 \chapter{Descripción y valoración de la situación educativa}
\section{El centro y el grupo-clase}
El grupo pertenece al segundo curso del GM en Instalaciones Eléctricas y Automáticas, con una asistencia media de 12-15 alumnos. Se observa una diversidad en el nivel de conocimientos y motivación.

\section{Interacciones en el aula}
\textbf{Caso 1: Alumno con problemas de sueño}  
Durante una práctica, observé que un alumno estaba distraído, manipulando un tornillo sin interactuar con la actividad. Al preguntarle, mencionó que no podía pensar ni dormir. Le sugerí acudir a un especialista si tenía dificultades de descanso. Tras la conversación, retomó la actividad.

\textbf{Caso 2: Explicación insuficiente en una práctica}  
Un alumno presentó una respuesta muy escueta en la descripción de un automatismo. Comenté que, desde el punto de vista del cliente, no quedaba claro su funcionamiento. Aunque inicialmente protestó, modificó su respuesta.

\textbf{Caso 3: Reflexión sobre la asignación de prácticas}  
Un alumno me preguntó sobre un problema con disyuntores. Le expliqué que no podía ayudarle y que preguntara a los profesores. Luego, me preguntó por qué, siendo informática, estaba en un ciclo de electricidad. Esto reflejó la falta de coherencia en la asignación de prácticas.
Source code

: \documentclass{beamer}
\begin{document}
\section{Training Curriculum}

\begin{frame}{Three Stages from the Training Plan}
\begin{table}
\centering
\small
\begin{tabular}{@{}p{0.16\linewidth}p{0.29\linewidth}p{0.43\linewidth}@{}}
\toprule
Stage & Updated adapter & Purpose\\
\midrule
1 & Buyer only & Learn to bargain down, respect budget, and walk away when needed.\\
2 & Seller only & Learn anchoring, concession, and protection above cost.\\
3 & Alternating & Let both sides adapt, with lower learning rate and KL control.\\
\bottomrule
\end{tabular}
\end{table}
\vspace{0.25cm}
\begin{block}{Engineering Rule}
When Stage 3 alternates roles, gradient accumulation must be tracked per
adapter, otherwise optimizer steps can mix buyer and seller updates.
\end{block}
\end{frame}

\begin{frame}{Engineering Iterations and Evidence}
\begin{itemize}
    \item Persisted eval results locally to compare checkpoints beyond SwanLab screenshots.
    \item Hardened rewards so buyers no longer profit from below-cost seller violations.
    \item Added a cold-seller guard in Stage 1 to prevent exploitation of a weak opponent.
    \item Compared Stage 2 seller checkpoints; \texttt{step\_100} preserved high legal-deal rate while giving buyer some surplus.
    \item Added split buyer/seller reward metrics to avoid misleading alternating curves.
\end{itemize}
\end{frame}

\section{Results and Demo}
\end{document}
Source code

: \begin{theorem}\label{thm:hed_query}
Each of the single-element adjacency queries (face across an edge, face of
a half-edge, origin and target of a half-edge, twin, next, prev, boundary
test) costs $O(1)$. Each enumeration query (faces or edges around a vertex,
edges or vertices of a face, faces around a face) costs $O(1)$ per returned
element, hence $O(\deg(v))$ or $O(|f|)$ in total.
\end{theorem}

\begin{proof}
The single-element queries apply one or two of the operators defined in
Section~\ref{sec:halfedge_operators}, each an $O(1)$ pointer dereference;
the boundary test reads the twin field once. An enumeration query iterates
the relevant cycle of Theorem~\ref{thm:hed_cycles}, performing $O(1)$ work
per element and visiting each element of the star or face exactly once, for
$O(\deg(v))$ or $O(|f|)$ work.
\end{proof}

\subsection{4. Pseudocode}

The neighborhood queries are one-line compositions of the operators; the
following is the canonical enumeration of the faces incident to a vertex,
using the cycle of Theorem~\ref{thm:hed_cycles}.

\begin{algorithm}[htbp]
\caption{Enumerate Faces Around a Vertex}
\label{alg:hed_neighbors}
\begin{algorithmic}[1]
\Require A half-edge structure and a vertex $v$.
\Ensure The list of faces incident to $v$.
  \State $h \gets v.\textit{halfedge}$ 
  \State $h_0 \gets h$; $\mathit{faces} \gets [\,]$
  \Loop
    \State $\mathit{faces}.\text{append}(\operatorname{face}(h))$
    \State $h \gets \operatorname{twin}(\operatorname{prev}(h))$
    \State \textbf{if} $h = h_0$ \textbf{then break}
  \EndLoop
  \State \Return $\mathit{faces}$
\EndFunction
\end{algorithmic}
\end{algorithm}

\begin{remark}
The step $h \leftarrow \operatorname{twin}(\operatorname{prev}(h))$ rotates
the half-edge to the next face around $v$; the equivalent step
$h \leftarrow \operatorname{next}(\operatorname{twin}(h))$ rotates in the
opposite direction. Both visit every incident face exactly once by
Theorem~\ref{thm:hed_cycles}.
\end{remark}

# # # # # # #

Aim of the exercise:
Where a line of the entries contains the word "costs", copy that line.

Task response:
test) costs $O(1)$. Each enumeration query (faces or edges around a vertex,
edges or vertices of a face, faces around a face) costs $O(1)$ per returned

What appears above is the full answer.